Write every entry out again with no changes, and leave the images behind.

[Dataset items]
==================================================

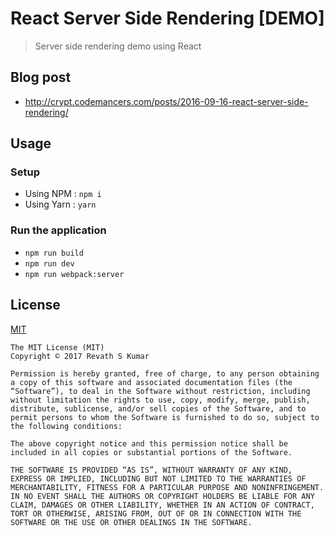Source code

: # React Server Side Rendering [DEMO]

> Server side rendering demo using React

## Blog post

* http://crypt.codemancers.com/posts/2016-09-16-react-server-side-rendering/

## Usage

### Setup

* Using NPM : `npm i`
* Using Yarn : `yarn`

### Run the application

* `npm run build`
* `npm run dev`
* `npm run webpack:server`

## License

[MIT](https://revathskumar.mit-license.org/)

```
The MIT License (MIT)
Copyright © 2017 Revath S Kumar

Permission is hereby granted, free of charge, to any person obtaining a copy of this software and associated documentation files (the “Software”), to deal in the Software without restriction, including without limitation the rights to use, copy, modify, merge, publish, distribute, sublicense, and/or sell copies of the Software, and to permit persons to whom the Software is furnished to do so, subject to the following conditions:

The above copyright notice and this permission notice shall be included in all copies or substantial portions of the Software.

THE SOFTWARE IS PROVIDED “AS IS”, WITHOUT WARRANTY OF ANY KIND, EXPRESS OR IMPLIED, INCLUDING BUT NOT LIMITED TO THE WARRANTIES OF MERCHANTABILITY, FITNESS FOR A PARTICULAR PURPOSE AND NONINFRINGEMENT. IN NO EVENT SHALL THE AUTHORS OR COPYRIGHT HOLDERS BE LIABLE FOR ANY CLAIM, DAMAGES OR OTHER LIABILITY, WHETHER IN AN ACTION OF CONTRACT, TORT OR OTHERWISE, ARISING FROM, OUT OF OR IN CONNECTION WITH THE SOFTWARE OR THE USE OR OTHER DEALINGS IN THE SOFTWARE.
```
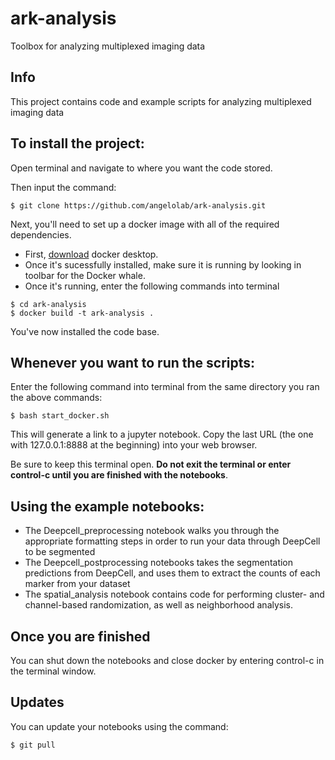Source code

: # ark-analysis
Toolbox for analyzing multiplexed imaging data

## Info

This project contains code and example scripts for analyzing multiplexed imaging data
## To install the project:

Open terminal and navigate to where you want the code stored.

Then input the command:

```
$ git clone https://github.com/angelolab/ark-analysis.git
```

Next, you'll need to set up a docker image with all of the required dependencies.
 - First, [download](https://hub.docker.com/?overlay=onboarding) docker desktop. 
 - Once it's sucessfully installed, make sure it is running by looking in toolbar for the Docker whale.
 - Once it's running, enter the following commands into terminal 

```
$ cd ark-analysis
$ docker build -t ark-analysis .
``` 

You've now installed the code base. 

## Whenever you want to run the scripts:

Enter the following command into terminal from the same directory you ran the above commands:

```
$ bash start_docker.sh
``` 

This will generate a link to a jupyter notebook. Copy the last URL (the one with 127.0.0.1:8888 at the beginning) into your web browser.

Be sure to keep this terminal open.  **Do not exit the terminal or enter control-c until you are finished with the notebooks**.

## Using the example notebooks:
- The Deepcell_preprocessing notebook walks you through the appropriate formatting steps in order to run your data through DeepCell to be segmented
- The Deepcell_postprocessing notebooks takes the segmentation predictions from DeepCell, and uses them to extract the counts of each marker from your dataset
- The spatial_analysis notebook contains code for performing cluster- and channel-based randomization, as well as neighborhood analysis. 


## Once you are finished

You can shut down the notebooks and close docker by entering control-c in the terminal window.

## Updates

You can update your notebooks using the command:

```
$ git pull
```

==================================================

*Problem solution*
Source code

: # React Server Side Rendering [DEMO]

> Server side rendering demo using React

## Blog post

* http://crypt.codemancers.com/posts/2016-09-16-react-server-side-rendering/

## Usage

### Setup

* Using NPM : `npm i`
* Using Yarn : `yarn`

### Run the application

* `npm run build`
* `npm run dev`
* `npm run webpack:server`

## License

[MIT](https://revathskumar.mit-license.org/)

```
The MIT License (MIT)
Copyright © 2017 Revath S Kumar

Permission is hereby granted, free of charge, to any person obtaining a copy of this software and associated documentation files (the “Software”), to deal in the Software without restriction, including without limitation the rights to use, copy, modify, merge, publish, distribute, sublicense, and/or sell copies of the Software, and to permit persons to whom the Software is furnished to do so, subject to the following conditions:

The above copyright notice and this permission notice shall be included in all copies or substantial portions of the Software.

THE SOFTWARE IS PROVIDED “AS IS”, WITHOUT WARRANTY OF ANY KIND, EXPRESS OR IMPLIED, INCLUDING BUT NOT LIMITED TO THE WARRANTIES OF MERCHANTABILITY, FITNESS FOR A PARTICULAR PURPOSE AND NONINFRINGEMENT. IN NO EVENT SHALL THE AUTHORS OR COPYRIGHT HOLDERS BE LIABLE FOR ANY CLAIM, DAMAGES OR OTHER LIABILITY, WHETHER IN AN ACTION OF CONTRACT, TORT OR OTHERWISE, ARISING FROM, OUT OF OR IN CONNECTION WITH THE SOFTWARE OR THE USE OR OTHER DEALINGS IN THE SOFTWARE.
```
Source code

: # ark-analysis
Toolbox for analyzing multiplexed imaging data

## Info

This project contains code and example scripts for analyzing multiplexed imaging data
## To install the project:

Open terminal and navigate to where you want the code stored.

Then input the command:

```
$ git clone https://github.com/angelolab/ark-analysis.git
```

Next, you'll need to set up a docker image with all of the required dependencies.
 - First, [download](https://hub.docker.com/?overlay=onboarding) docker desktop. 
 - Once it's sucessfully installed, make sure it is running by looking in toolbar for the Docker whale.
 - Once it's running, enter the following commands into terminal 

```
$ cd ark-analysis
$ docker build -t ark-analysis .
``` 

You've now installed the code base. 

## Whenever you want to run the scripts:

Enter the following command into terminal from the same directory you ran the above commands:

```
$ bash start_docker.sh
``` 

This will generate a link to a jupyter notebook. Copy the last URL (the one with 127.0.0.1:8888 at the beginning) into your web browser.

Be sure to keep this terminal open.  **Do not exit the terminal or enter control-c until you are finished with the notebooks**.

## Using the example notebooks:
- The Deepcell_preprocessing notebook walks you through the appropriate formatting steps in order to run your data through DeepCell to be segmented
- The Deepcell_postprocessing notebooks takes the segmentation predictions from DeepCell, and uses them to extract the counts of each marker from your dataset
- The spatial_analysis notebook contains code for performing cluster- and channel-based randomization, as well as neighborhood analysis. 


## Once you are finished

You can shut down the notebooks and close docker by entering control-c in the terminal window.

## Updates

You can update your notebooks using the command:

```
$ git pull
```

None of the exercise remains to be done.